There is evidence in the literature supporting the fact that excessive buccal angulation is a strong predictor for mid-facial recession (Cosyn et al., 2012a). Placing implants in an alveolar process with missing buccal bone wall usually leads to apical displacement of the mucosal margin (Cosyn et al., 2012b) (fig 1).
GBR cannot correct peri-implant problems outside the bony envelope
The key factor for successful GBR is that it is applied within the contour of the bone. Outside the bony envelope, GBR is unpredictable; this is the limit for when GBR is indicated. When the implant platform is too close to the buccal bone wall, our therapeutic tools are not predictable enough.
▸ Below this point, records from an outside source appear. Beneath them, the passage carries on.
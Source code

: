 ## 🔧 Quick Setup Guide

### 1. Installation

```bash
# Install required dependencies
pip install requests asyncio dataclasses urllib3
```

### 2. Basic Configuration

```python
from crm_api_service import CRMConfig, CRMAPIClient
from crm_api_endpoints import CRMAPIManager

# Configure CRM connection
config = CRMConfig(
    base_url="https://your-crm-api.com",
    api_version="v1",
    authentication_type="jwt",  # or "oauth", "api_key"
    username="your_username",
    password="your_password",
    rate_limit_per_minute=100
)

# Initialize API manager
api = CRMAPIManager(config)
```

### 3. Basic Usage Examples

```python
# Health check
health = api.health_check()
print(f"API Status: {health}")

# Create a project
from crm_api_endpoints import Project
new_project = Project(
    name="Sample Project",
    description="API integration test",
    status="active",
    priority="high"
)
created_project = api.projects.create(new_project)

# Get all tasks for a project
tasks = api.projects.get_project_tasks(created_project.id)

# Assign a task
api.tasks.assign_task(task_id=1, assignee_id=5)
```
Finally, when implants are not placed deep enough in the bony envelope, regeneration is not predictable above the level of the implant-abutment connection (fig 2).
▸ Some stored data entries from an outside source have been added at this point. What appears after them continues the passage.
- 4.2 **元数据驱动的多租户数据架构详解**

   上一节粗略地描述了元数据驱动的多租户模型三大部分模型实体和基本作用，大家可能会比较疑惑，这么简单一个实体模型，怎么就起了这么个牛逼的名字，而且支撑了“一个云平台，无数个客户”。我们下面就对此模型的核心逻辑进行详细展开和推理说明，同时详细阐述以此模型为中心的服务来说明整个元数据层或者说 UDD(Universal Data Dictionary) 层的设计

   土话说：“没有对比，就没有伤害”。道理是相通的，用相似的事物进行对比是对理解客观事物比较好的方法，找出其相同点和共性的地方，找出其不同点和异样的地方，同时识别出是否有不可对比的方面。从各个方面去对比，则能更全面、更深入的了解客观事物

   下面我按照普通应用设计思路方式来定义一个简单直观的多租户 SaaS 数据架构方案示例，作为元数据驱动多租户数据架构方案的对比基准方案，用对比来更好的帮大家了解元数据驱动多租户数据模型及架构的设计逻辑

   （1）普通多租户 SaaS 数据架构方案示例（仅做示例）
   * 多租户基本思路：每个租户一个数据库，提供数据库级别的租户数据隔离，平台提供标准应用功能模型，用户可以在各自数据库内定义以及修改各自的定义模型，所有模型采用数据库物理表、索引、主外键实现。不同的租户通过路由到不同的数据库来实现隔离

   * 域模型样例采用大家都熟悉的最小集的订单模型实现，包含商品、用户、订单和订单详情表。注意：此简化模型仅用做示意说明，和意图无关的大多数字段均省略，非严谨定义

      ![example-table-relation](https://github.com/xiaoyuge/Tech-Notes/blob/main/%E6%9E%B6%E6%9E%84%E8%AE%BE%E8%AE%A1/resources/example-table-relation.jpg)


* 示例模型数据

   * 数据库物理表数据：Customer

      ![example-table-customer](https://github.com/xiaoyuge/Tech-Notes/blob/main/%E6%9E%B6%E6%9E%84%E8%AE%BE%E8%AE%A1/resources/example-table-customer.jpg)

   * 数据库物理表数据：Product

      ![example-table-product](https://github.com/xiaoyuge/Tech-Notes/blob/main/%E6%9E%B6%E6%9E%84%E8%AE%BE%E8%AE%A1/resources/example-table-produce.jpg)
GBR can be used to augment deficiencies caused by peri-implantitis after tissues have healed. However, it is not indicated for correcting the effects of implants which have been placed too buccally.
In some cases, a connective tissue graft can improve both tissue sealing and aesthetic appearance by covering the greyish area. But the more buccally tilted the implant is, the less predictable the graft will be. Angulations over 25º are pointing outwards and should be explanted rather than treated.
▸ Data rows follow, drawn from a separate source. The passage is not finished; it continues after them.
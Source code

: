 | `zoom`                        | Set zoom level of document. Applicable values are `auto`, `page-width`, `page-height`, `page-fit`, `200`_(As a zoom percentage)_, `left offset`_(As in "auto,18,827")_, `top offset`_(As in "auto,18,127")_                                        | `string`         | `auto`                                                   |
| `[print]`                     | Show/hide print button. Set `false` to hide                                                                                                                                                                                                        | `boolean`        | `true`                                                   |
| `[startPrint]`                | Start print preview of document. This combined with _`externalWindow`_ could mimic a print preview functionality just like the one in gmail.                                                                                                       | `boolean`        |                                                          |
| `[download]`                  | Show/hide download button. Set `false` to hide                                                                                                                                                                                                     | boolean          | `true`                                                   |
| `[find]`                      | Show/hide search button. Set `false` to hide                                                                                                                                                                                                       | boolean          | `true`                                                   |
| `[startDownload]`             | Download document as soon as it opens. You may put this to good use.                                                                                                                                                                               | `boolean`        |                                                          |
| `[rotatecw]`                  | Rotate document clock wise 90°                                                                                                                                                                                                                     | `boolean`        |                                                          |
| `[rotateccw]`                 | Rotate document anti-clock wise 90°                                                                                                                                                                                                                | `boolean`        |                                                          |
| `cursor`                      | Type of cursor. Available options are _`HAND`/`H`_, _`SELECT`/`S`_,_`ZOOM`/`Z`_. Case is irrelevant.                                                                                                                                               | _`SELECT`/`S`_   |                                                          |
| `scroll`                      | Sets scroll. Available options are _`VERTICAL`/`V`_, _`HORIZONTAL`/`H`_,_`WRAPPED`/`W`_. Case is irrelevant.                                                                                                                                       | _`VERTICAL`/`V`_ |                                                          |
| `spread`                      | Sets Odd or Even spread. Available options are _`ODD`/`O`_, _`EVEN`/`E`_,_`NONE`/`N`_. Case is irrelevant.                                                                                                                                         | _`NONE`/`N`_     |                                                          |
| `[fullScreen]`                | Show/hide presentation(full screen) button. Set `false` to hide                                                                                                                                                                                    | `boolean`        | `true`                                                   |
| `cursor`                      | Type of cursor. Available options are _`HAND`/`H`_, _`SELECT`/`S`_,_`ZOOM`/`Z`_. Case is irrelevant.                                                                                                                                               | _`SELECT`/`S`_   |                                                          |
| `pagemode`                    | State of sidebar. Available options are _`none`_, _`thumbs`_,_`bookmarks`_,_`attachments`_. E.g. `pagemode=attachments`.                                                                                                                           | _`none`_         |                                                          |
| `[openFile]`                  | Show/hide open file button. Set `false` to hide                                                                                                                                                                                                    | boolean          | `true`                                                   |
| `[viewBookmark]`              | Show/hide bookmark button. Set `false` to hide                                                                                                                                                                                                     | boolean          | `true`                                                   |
Lack of keratinised tissue and recessions are limitations for GBR
There are thousands of implants which have been placed without buccal cortical bone. In these borderline situations, GBR results are unpredictable because of the lack of bone and keratinised tissue. If the implants don’t show signs of disease and can be well maintained by the patient, we should leave them as they are.
Prevention means placing the implant in the correct position
A systematic review has investigated the effect of various surgical and restorative interventions at immediate implant placement on the buccal mucosal level. Lingual-palatal implant positioning was found to be the intervention that most consistently prevented mid-buccal mucosal recession. Other interventions which had conflicting results were: platform-switching abutments, flapless approaches, gap grafting, connective tissue grafts and immediate provisionalisation (Lin et al., 2014).